■ **The problem**:
Please report how many lines in the data underneath hold the word "nabla", with no other text.

■ **Task inputs**:
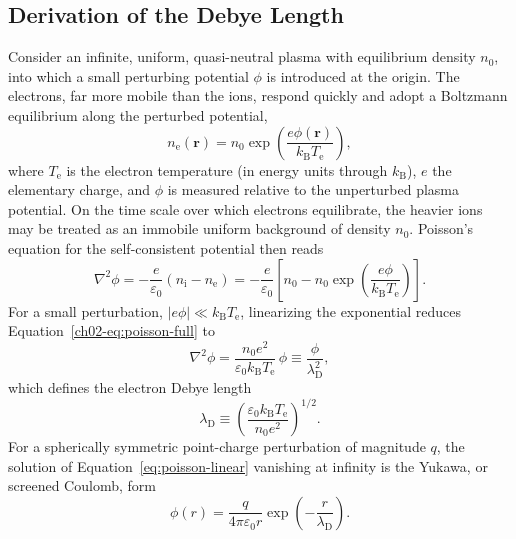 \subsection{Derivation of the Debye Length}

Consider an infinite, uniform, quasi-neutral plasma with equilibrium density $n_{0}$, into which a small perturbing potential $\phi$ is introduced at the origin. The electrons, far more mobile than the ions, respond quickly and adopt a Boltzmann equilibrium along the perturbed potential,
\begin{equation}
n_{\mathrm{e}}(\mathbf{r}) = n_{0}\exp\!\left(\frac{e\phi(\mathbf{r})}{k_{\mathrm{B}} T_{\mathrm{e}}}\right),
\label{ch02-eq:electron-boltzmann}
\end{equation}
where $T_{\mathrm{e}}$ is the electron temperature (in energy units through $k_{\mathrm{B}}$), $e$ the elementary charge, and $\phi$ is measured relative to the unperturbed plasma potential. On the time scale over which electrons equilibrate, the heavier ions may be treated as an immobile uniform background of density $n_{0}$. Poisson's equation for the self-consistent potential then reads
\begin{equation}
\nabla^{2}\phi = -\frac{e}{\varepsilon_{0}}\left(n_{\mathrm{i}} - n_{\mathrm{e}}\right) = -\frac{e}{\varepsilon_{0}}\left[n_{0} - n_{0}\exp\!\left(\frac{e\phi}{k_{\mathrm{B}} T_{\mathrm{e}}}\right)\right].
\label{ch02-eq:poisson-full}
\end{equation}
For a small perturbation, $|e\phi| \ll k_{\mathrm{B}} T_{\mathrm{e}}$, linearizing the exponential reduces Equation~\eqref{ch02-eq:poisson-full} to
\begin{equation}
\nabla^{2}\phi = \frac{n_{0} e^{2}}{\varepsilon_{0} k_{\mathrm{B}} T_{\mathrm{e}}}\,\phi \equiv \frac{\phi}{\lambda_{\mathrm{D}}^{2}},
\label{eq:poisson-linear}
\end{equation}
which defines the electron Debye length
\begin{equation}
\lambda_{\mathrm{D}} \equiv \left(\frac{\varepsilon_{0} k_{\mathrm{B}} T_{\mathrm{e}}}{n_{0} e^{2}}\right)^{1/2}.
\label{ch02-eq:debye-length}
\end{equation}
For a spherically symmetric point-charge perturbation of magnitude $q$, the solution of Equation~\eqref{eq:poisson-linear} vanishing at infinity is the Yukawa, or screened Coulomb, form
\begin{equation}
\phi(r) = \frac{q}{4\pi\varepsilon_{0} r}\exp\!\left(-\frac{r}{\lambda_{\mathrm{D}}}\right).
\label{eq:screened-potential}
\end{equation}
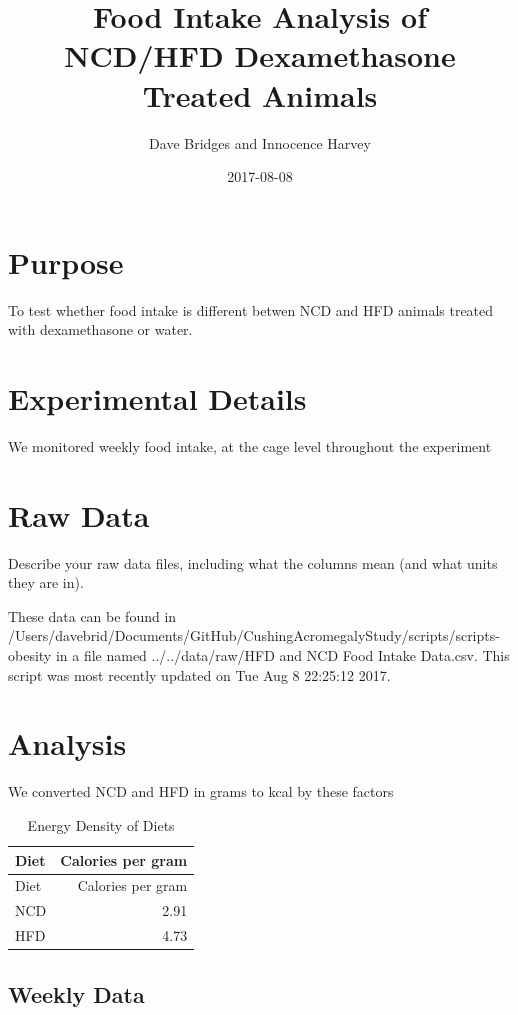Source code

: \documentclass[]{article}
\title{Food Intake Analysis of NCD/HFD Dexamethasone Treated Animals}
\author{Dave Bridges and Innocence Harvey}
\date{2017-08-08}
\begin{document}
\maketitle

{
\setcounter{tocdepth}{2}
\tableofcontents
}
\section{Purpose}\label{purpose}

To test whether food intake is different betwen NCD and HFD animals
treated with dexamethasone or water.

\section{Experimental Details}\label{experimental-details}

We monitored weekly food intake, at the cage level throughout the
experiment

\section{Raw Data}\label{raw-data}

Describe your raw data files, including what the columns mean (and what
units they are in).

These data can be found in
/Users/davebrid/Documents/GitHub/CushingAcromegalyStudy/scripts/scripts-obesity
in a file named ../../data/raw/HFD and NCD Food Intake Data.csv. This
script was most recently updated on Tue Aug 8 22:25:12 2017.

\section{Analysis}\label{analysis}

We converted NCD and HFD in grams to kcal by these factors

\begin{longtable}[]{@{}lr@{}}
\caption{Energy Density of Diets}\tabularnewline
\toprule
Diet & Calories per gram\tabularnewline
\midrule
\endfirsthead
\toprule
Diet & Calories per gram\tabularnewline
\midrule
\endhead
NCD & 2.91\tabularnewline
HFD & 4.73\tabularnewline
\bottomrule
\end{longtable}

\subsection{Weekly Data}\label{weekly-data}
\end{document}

■ **Expected answer**:
2